Clustered Augmentation Policy
2022 Technical Report
RandAug innovated on AutoAug by reducing the search space to ~100. But I felt like RA simply pre-picked policy options that fit ImageNet well. I sought a policy that could truly adapt while further reducign the search space to ~10. I took the concept of Frechet Inception Distance to cluster augmentations based on how much they perturbed the loss value. Arxiv.
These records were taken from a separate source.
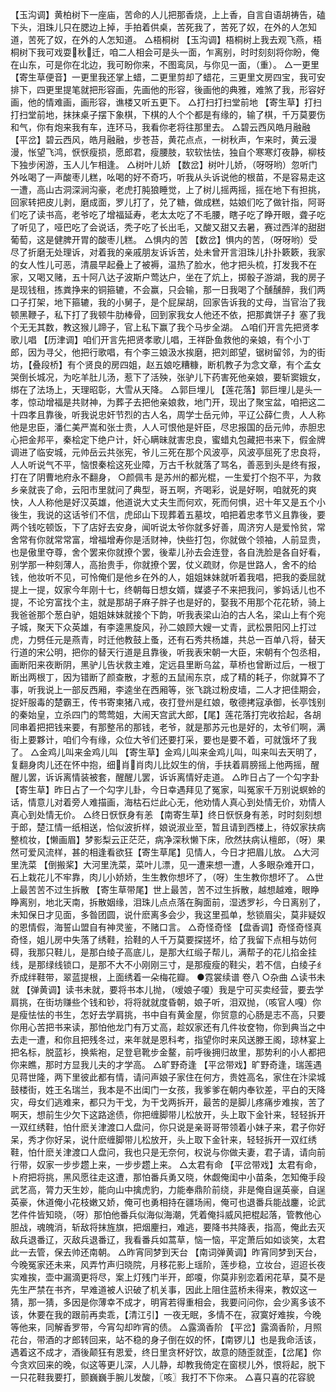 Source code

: <!-- { "loadSidebar": true } -->
【玉沟调】黄柏树下一座庙，苦命的人儿把那香烧，上上香，自言自语胡祷告，磕下头，泪珠儿只在腮边上掉，手拍着供桌，苦死我了，苦死了奴，在外的人怎知道，苦死了奴，在外的人怎知道。
△梧桐树
【玉沟调】梧桐树上我去观飞燕，梧桐树下我可戏耍秋迁，咱二人相会可是头一面，乍离别，时时刻刻将你盼，俺在山东，可是你在北边，我可盼你来，不图鸾凤，与你见一面，（重）。
△一更里
【寄生草便音】一更里我还掌上蜡，二更里剪却了蜡花，三更里文房四宝，我可安排下，四更里提笔就把形容画，先画他的形容，後画他的典雅，难煞了我，形容好画，他的情难画，画形容，谯楼又听五更下。
△打扫打扫堂前地
【寄生草】打扫打扫堂前地，抹抹桌子摆下象棋，下棋的人个个都是有缘的，输了棋，千万莫要伤和气，你有炮来我有车，连环马，我看你老将往那里去。
△碧云西风皓月融融
【平岔】碧云西风，皓月融融，步苍苔，黄花点点，一树秋声，乍来时，黄云漫漫，怅望飞鸿，恹恹瘦损，愿郎君，瘦腰肢，软软怯怯，独自个寒寒灯夜静，柳枝下独步闲游，玉人儿乍相逢。
△树叶儿娇
【数岔】树叶儿娇，（呀呀哟）忽听门外吆喝了一声酸枣儿糕，吆喝的好不奇巧，听我从头诉说他的根苗，不是容易走这一遭，高山古洞深涧沟豪，老虎打肫狼睡觉，上了树儿摇两摇，摇在地下有担挑，回家转把皮儿剥，磨成面，罗儿打了，兑了糖，做成糕，姑娘们吃了做针指，阿哥们吃了读书高，老爷吃了增福延寿，老太太吃了不毛腰，瞎子吃了睁开眼，聋子吃了听见了，哑巴吃了会说话，秃子吃了长出毛，又酸又甜又去暑，赛过西洋的甜甜葡萄，这是健脾开胃的酸枣儿糕。
△惧内的苦
【数岔】惧内的苦，（呀呀哟）受尽了折磨无处理诉，对着我的亲戚朋友诉诉苦，处未曾开言泪珠儿扑扑簌簌，我家的女人性儿可恶，清晨早起叠上了被褥，温热了脸水，他才把头梳，打发我不在家，又喝又赌，五十阿八达子波斯户莺达户，坐在了炕上，掷骰子游湖，我的房子是现钱租，拣粪挣来的铜箍辘，不会赢，只会输，那一日我喝了个醺醺醉，我们两口子打架，地下箍辘，我的小舅子，是个屁屎胡，回家告诉我的丈母，当官治了我顿黑鞭子，私下打了我顿牛肋棒骨，回到家我女人他还不依，把那粪饼子扌塞了我个无无其数，教这猴儿蹄子，官上私下赢了我个马步全湖。
△咱们开言先把贤孝歌儿唱
【历津调】咱们开言先把贤孝歌儿唱，王祥卧鱼救他的亲娘，有个小丁郎，因为寻父，他把行歌唱，有个李三娘汲水挨磨，把刘郎望，锯树留邻，为的街坊，【叠段桥】有个贤良的房四姐，赵五娘吃糟糠，断机教子为念文章，有个孟女哭倒长城况，为吃羊肚儿汤，惹下了活殃，张驴儿下药害死他亲娘，要斩窦娥女，绑在了法场上，天理昭彰，大雪从天降。
△郭巨埋儿
【莲花落】郭巨埋儿是头一孝，惊动增福是共财神，为葬子去把他亲娘救，地门开，现出了聚宝盆，咱把这二十四孝且靠後，听我说忠奸节烈的古人名，周学士岳元帅，平辽公薛仁贵，人人称他是忠臣，潘仁美严嵩和张士贵，人人可恨他是奸臣，尽忠报国的岳元帅，赤胆忠心把金邦平，秦桧定下绝户计，奸心瞒昧就害忠良，蜜蜡丸包藏把书来下，假金牌调进了临安城，元帅岳云共张宪，爷儿三死在那个风波亭，风波亭屈死了忠良将，人人听说气不平，恼恨秦桧这死业障，万古千秋就落了骂名，善恶到头是终有报，打在了阴曹地府永不翻身，
○颜佩韦
是苏州的都光棍，一生爱打个抱不平，为救乡亲就丧了命，云阳市里就问了典型，哥五啊，齐喝彩，说是好啊，咱就死的爽快，人人称他是好汉英雄，他道说大丈夫生而何欢，死而何惧，迟十年又是五个小後生，我说的这话爷们不信，虎邱山下现葬着五墓坟，咱把着忠孝节义且靠後，要两个钱吃顿饭，下了店好去安身，闻听说太爷你就多好善，周济穷人是爱怜贫，常舍常有你就常常富，增福增寿你是活财神，快些打包，你就做个领袖，人前显贵，也是傲里夺尊，舍个罢来你就撩个罢，後辈儿孙去会连登，各自洗脸是各自好看，别学那一种刻薄人，高抬贵手，你就撩个罢，仗义疏财，你是世路人，舍不的给钱，他妆听不见，可怜俺们是他乡在外的人，姐姐妹妹就听着我唱，把我的委屈就提上一提，奴家今年刚十七，终朝每日想女婿，媒婆子不来把我问，爹妈话儿也不提，不论穷富找个主，就是那胡子麻子胖子也是好的，娶我不用那个花花轿，骑上我爸爸那个葱白驴，姐姐妹妹就接个下韵，听我表梁山泊的古人名，梁山上有个宛子城，聚天下众英雄，有李逵黑旋风，孙二娘顾大嫂一丈青，武松景阳冈上打过虎，力劈任元是燕青，时迁他教鼓上蚤，还有石秀共杨雄，共总一百单八将，替天行道的宋公明，把你的替天行道是且靠後，听我表宋朝一大臣，宋朝有个包丞相，画断阳来夜断阴，黑驴儿告状救主难，定远县里断乌盆，草桥也曾断过后，一根丁断出两根丁，因为错断了颜查散，才惹的五鼠闹东京，成了精的耗子，你就算不了事，听我说上一部反西厢，李逵坐在西厢等，张飞跳过粉皮墙，二人才把佳期会，捉奸服毒的楚霸王，传书寄柬猪八戒，夜打登州是红娘，敬德拷寇承御，长亭饯别的秦始皇，立杀四门的莺莺姐，大闹天宫武大郎，【尾】莲花落打完收拾起，各胡同串着把把钱来要，有那整吊的那钱，老爷，就是那苏元也是好的，太爷们啊，满街上要夥计，咱们今有缘，众位大爷们还要打采，要也是要不着，可就饿坏了我了。
△金鸡儿叫来金鸡儿叫
【寄生草】金鸡儿叫来金鸡儿叫，叫来叫去天明了，复翻身肉儿还在怀中抱，细肖肖肉儿比奴生的俏，手扶着肩膀摇上他两摇，醒醒儿罢，诉诉离情装被套，醒醒儿罢，诉诉离情好走道。
△昨日占了一个勾字卦
【寄生草】昨日占了一个勾字儿卦，今日幸遇拜见了冤家，叫冤家千万别说螟蛉的话，情意儿对着旁人难描画，海枯石烂此心无，他劝情人真心到处情无价，劝情人真心到处情无价。
△终日恹恹身有恙
【南寄生草】终日恹恹身有恙，时时刻刻想于郎，楚江情一纸相送，恰似波折样，娘说淑业至，暂且请到西楼上，待奴家扶病整梳妆，【懒画眉】梦影梨云正茫茫，病净深秋懒下床，欣然扶病认檀郎，（呀）果然可爱风流样，甚的相逢看欲狂【寄生草尾】见情人，今日才把眉儿放。
△大河里洗菜
【倒搬桨】大河里洗菜，菜叶儿漂，见一遭来想一遭，人多眼杂难开口，石上栽花儿不牢靠，肉儿小娇娇，生生教你想坏了，（呀）生生教你想坏了。
△世上最苦苦不过生拆散
【寄生草带尾】世上最苦，苦不过生拆散，越想越难，眼睁睁离别，地北天南，拆散姻缘，泪珠儿点点落在胸面前，湿透罗衫，今日离别了，未知保日才见面，多昝团圆，说什麽离多会少，我这里孤单，愁锁眉尖，莫非疑奴的恩情假，海誓山盟自有神灵鉴，不赌口言。
△奇怪奇怪
【盘香调】奇怪奇怪真奇怪，姐儿房中失落了绣鞋，拾鞋的人千万莫要探搓坏，给了我留下点相与妨何碍，我那只鞋儿，是那白绫子高底儿，是那大红缎子帮儿，满帮子的花儿掐金挂线，是那绿线锁口，是那不大不小刚刚三寸，是那瘦瘦的鞋尖，若不信，白绫子纟乔成绊鞋带，翠蓝提根，上面绣着一朵梅花瓣。
●霓裳续谱 卷八
○杂曲
△读书未就
【弹黄调】读书未就，要将书本儿抛，（嗳娘子嗄）我是宁可买卖经营，要去学肩挑，在街坊赚些个钱和钞，将将就就度昏朝，娘子听，泪双抛，（咳官人嘎）你是瘦怯怯的书生，怎好去学肩挑，书中自有黄金屋，你贸意的心肠是志不高，只要你用心苦把书来读，那怕他龙门有万丈高，趁奴家还有几件妆奁物，你到典当之中去走一遭，和你且把残冬过，来年就是恩科考，指望你时来风送滕王阁，琼林宴上把名标，脱蓝衫，换紫袍，足登皂靴步金鳌，前呼後拥归故里，那势利的小人都把你来瞧，那时方显我儿夫的才学高。
△旷野奇逢
【平岔带戏】旷野奇逢，瑞莲遇见蒋世隆，两下里彼此都有情，请问声娘子家住在何方，贵姓高名，家住在汴梁城鼓楼街，姓王名瑞兰，我本是不出闺门一女孩，我爹爹在朝内奉钦差，平白的天降灾，母女们逃难来，都只为干戈，为干戈两拆开，最苦的是脚儿疼痛步难挨，苦了啊天，想前生少欠下这路途债，你把缠脚带儿松放开，头上取下金针来，轻轻拆开一双红绣鞋，怕什麽关津渡口人盘问，你只说是亲哥哥带领着小妹子来，君子你好呆，秀才你好呆，说什麽缠脚带儿松放开，头上取下金针来，轻轻拆开一双红绣鞋，怕什麽关津渡口人盘问，我也只是无奈何，权说与你做夫妻，君子请，请向前行带，奴家一步步趱上来，一步步趱上来。
△太君有命
【平岔带戏】太君有命，ト府把将挑，黑风愿往走这遭，那怕番兵勇又晓，休觑俺闺中小苗条，怎知俺手段武艺高，膂力天生妙，能向山中擒虎豹，力能奉鼎阶前绕，非是俺自逞英豪，自逞英豪，休道俺小花枝嫩又娇，俺可也勇相持在疆场闹，俺可也退番兵能战鏖，论武艺件件皆知晓，（呀）那怕他番兵似海似海潮，凭着俺抖威风把棍起落，管教他心胆战，魂魄消，斩敌将抹旌旗，把烟麈扫，难逃，要降书共降表，指高，俺此去灭敌兵退番辽，灭敌兵退番辽，我看番兵如蒿草，恼一恼，平定萧后如如谈笑，太君此一去管，保去帅还南朝。
△昨宵同梦到天台
【南词弹黄调】昨宵同梦到天台，今晚冤家还未来，风弄竹声归晓院，月移花影上瑶阶，莲步稳，立妆台，迢迢长夜实难挨，壶中漏滴更将尽，案上灯残门半开，郎嗄，你莫非别恋着闲花草，莫不是先生严禁在书齐，早难道被人识破了机关事，因此上阻住蓝桥未得来，教奴这一猜，那一猜，多因是你薄幸不成才，明宵若得重相会，我要问问你，会少离多该不该，休要在我的跟前再卖乖，【清江引】一夜无眠，多情不在，寂寞好难挨，今晚等他来，同解香罗带，今宵勾却昨宵的债。
△露滴香阶
【平岔】露滴香阶，月照花台，带酒的才郎转回来，站不稳的身子倒在奴的怀，【南锣儿】也是我命活该，遇着这不成才，酒後颠狂有恩爱，终日里贪杯好饮，故意的随歪就歪，【岔尾】你今贪欢回来的晚，似这等更儿深，人儿静，却教我倚定在窗棂儿外，恨将起，脱下一只花鞋我要打，颤巍巍手腕儿发酸，〖咳〗我打不下你来。
△喜只喜的花容貌
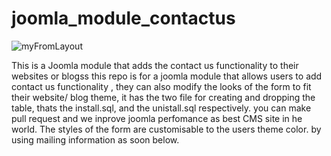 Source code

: # joomla_module_contactus
![myFromLayout](https://cloud.githubusercontent.com/assets/9465902/13794181/a6c94d14-eb0b-11e5-9878-b6fd4d26c6e8.png)


This is a Joomla module that adds the contact us functionality to their websites or blogss this repo is for a joomla module that allows users to add contact us functionality , they can also modify the looks of the form to fit their website/ blog theme, it has the two file for creating and dropping the table, thats the install.sql, and the unistall.sql respectively.
you can make pull request and we inprove joomla perfomance as best CMS site in he world.
The styles of the form are customisable to the users theme color. by using mailing information as soon below.

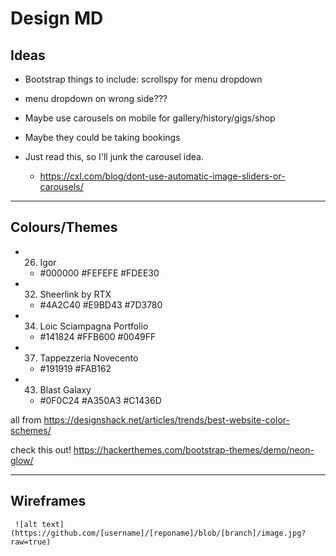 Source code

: Design MD
=

Ideas
-----
- Bootstrap things to include: scrollspy for menu dropdown

- menu dropdown on wrong side???

- Maybe use carousels on mobile for gallery/history/gigs/shop
- Maybe they could be taking bookings
- Just read this, so I'll junk the carousel idea.
    - https://cxl.com/blog/dont-use-automatic-image-sliders-or-carousels/

---

Colours/Themes
--
- 26. Igor
    - #000000 #FEFEFE #FDEE30

- 32. Sheerlink by RTX
    - #4A2C40 #E9BD43 #7D3780

- 34. Loic Sciampagna Portfolio
    - #141824 #FFB600 #0049FF

- 37. Tappezzeria Novecento
    - #191919 #FAB162

- 43. Blast Galaxy
    - #0F0C24 #A350A3 #C1436D
    

all from https://designshack.net/articles/trends/best-website-color-schemes/

check this out! https://hackerthemes.com/bootstrap-themes/demo/neon-glow/

 ---

 Wireframes
 ---

     ![alt text](https://github.com/[username]/[reponame]/blob/[branch]/image.jpg?raw=true)


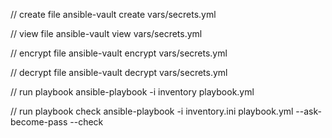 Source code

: // create file
ansible-vault create vars/secrets.yml

// view file
ansible-vault view vars/secrets.yml

// encrypt file
ansible-vault encrypt vars/secrets.yml

// decrypt file
ansible-vault decrypt vars/secrets.yml

// run playbook
ansible-playbook -i inventory playbook.yml

// run playbook check
ansible-playbook -i inventory.ini playbook.yml --ask-become-pass --check
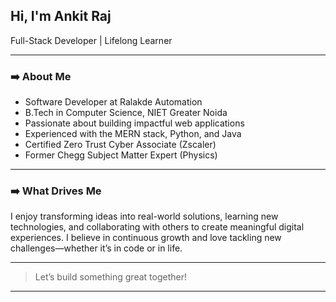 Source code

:## Hi, I'm Ankit Raj

Full-Stack Developer | Lifelong Learner

---

### ➡️ About Me

- Software Developer at Ralakde Automation
- B.Tech in Computer Science, NIET Greater Noida  
- Passionate about building impactful web applications  
- Experienced with the MERN stack, Python, and Java  
- Certified Zero Trust Cyber Associate (Zscaler)  
- Former Chegg Subject Matter Expert (Physics)

---

### ➡️ What Drives Me

I enjoy transforming ideas into real-world solutions, learning new technologies, and collaborating with others to create meaningful digital experiences. I believe in continuous growth and love tackling new challenges—whether it’s in code or in life.

---

> Let’s build something great together!

---

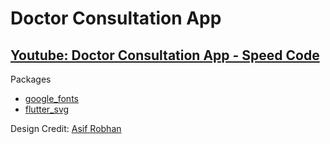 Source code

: # Doctor Consultation App
## [Youtube: Doctor Consultation App - Speed Code](https://www.youtube.com/watch?v=stNC-6nIskU&feature=youtu.be)
Packages
- [google_fonts](https://pub.dev/packages/google_fonts)
- [flutter_svg](https://pub.dev/packages/flutter_svg)

Design Credit: [Asif Robhan](https://dribbble.com/shots/9780713-Doctor-Consultation-App)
NST0: Color Matching Images
Positive Results, Unpublished
After reading the Neural Style Transfer paper by Xun Huang (to understand the StyleGAN paper), I realized that I could apply the same concepts to transfer color palettes between images by thinking of the RGB channels as the most basic concept of "style". Since there were no learned filters / kernels, I called this "Neural Style Transfer Zero" or "NST0". The NST0 technique applies the logit function to transform the [0.0, 1.0] unit interval pixel range into the unbounded real number space, performs z-score matching, and finally uses a sigmoid function to return to the unit interval pixel range. It's visually superior to z-score matching of the raw RGB channels, because NST0 never clips pixel ranges. It also avoids "kinks" in the color distributions of QQ matching. I'm still working on a paper, but you can try the tool in my tools section: NST0 Tool. This was also a chance to learn how to deploy a model that runs in the browser via onnx runtime (ORT for Web).
Embedding based detection
Hypothesized, unpublished
Detection is one of the least "deep learning" feeling computer vision tasks, at least in the way current detection heads are implemented. A model is forced to predict [300] objects, in a specific order, leading to duplicate predictions and kludges like non-max supression (NMS). I hypothesize that instead of forcing an ordering, a model should be allowed to present predictions in any order, but also output an embedding. The loss function would collapse predictions with close embeddings, and correlate y_true and y_pred based purely on bounding box IoU, then calculating traditional crossentropy and smooth L1 loss.
Layerwise Weight Decay
Positive Results, Unpublished
Since learning rate adapts by layer in LARS/LAMB, I figure weight decay should as well. My goal is to prove that a single weight decay hyperparameter is inferior to a set of layerwise hyperparameters. I have achieved positive results with a simple algorithm, but I think I can get 1% improvement with a bit more sophistication. My reasoning is that, if we think of weight decay as a form of Maxium A Posteriori (MAP) estimation, where "weight decay" is basically using a zero-centered prior, then you'd want to apply this prior more strongly in layers that you know are more likely to overfit. In "Unsupervised Representation Learning by Predicting Image Rotations" by Spyros Gidaris, Praveer Singh, Nikos Komodakis indicate that latter layers are more overfit to the task, whereas early layer are likely underfit. Therefore, I'd generally assume we need more weight decay in latter layers of the model. Fun Note: I initially got dramatic results - 2% on Efficient v2 B0! But I figured out that the pretrained weights in were incorrect in the original PR. The authors (and reviewers) forgot to verify top-1 accuracy on Imagenet Validation, but went ahead and took the accuracies from the paper and included them in the docs. TF ~2.9 fixed this bug.
LLM compression techniques applied to CV.
Not started
Can LoRa and NF4 be applied to classic CV models like ResNet-50 to reduce inference cost & time while maintaining accuracy?